Мы говорили о рецензиях на "Жизнь Арсеньева" и в частности о рецензии Вейдле, написавшего, что это произведение есть какой-то восторженный гимн жизни, красоте мира, самому себе, и сравнившему его с одой. Это очень правильно. И вот тут-то мне пришла в голову мысль, поразившая меня.

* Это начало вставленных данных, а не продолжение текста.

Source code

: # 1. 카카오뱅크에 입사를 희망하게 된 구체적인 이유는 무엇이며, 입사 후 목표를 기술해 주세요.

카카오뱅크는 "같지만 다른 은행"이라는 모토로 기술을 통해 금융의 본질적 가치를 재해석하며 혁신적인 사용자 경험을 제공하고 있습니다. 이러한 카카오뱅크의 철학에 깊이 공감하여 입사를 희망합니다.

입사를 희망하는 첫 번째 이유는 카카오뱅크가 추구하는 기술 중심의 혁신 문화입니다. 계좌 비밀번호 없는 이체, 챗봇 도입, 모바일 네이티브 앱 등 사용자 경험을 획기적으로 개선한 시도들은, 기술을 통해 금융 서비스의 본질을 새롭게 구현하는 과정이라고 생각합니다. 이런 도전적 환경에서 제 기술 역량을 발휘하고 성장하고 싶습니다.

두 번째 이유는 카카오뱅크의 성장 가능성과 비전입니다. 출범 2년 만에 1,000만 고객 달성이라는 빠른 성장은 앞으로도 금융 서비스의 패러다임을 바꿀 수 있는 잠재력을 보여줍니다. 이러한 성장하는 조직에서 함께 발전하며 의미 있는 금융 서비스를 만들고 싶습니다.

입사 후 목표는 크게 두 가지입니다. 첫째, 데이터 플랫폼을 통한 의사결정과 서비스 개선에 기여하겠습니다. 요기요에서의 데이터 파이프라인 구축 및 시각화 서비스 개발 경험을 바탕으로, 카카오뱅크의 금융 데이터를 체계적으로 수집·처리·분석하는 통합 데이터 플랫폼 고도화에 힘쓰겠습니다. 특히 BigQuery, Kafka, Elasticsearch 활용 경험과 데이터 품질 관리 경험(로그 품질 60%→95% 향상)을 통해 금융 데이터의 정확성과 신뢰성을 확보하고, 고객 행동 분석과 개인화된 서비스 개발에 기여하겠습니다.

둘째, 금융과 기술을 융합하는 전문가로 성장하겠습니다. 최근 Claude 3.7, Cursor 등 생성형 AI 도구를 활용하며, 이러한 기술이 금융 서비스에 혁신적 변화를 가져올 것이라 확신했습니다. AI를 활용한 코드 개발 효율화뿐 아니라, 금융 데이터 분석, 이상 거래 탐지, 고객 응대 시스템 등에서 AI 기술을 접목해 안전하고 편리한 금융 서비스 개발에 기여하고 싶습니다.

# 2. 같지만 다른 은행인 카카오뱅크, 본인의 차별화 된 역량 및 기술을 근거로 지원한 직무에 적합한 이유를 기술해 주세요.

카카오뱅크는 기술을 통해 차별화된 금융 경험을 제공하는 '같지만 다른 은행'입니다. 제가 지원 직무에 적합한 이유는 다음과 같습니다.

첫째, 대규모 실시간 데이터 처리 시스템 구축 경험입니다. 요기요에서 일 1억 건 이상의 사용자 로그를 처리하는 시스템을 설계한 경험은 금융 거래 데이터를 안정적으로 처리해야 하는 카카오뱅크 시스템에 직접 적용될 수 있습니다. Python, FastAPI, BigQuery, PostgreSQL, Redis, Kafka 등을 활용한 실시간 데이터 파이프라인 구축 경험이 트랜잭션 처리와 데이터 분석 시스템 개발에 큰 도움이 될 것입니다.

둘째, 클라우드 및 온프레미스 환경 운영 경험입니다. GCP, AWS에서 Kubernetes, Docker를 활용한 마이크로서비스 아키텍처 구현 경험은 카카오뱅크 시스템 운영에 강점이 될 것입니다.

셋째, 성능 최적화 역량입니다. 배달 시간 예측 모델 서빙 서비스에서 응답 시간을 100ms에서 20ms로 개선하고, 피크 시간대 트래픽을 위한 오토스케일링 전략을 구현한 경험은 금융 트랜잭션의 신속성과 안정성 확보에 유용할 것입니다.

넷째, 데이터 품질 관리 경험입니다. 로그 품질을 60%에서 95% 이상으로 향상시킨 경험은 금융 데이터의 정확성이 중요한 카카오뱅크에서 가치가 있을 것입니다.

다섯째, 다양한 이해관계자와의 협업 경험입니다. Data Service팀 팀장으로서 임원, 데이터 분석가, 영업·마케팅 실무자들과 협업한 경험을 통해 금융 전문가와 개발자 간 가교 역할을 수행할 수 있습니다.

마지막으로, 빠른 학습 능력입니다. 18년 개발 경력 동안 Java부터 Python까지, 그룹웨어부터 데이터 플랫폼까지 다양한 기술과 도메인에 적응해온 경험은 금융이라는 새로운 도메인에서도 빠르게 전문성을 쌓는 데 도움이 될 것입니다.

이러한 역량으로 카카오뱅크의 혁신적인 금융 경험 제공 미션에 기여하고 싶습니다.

Сейчас, когда все вокруг стонут о душевном оскудении эмиграции и не без оснований - горе, невзгоды, ряд смертей, все это оказало на нас действие - в то время, как прочие писатели пишут или нечто жалобно-кислое или экклезиастическое или просто похоронное, как почти все поэты; среди нужды, лишений, одиночества, лишенный родины и всего, что с ней связано, "фанатик", или, как его назвали большевики, "Великий инквизитор" Бунин, вдохновенно славит Творца, небо и землю, породивших его и давших ему видеть гораздо больше несчастий, унижений и горя, чем упоений и радостей. И еще когда? Во время, для себя тяжелое не только в общем, но и в личном, отдельном смысле... Да это настоящее чудо, и никто этого чуда не видит, не понимает! Каким же, значит, великим даром душевного и телесного (несмотря ни на что) здоровья одарил его Господь!..
Я с жаром высказала ему все это. У него были на глазах слезы.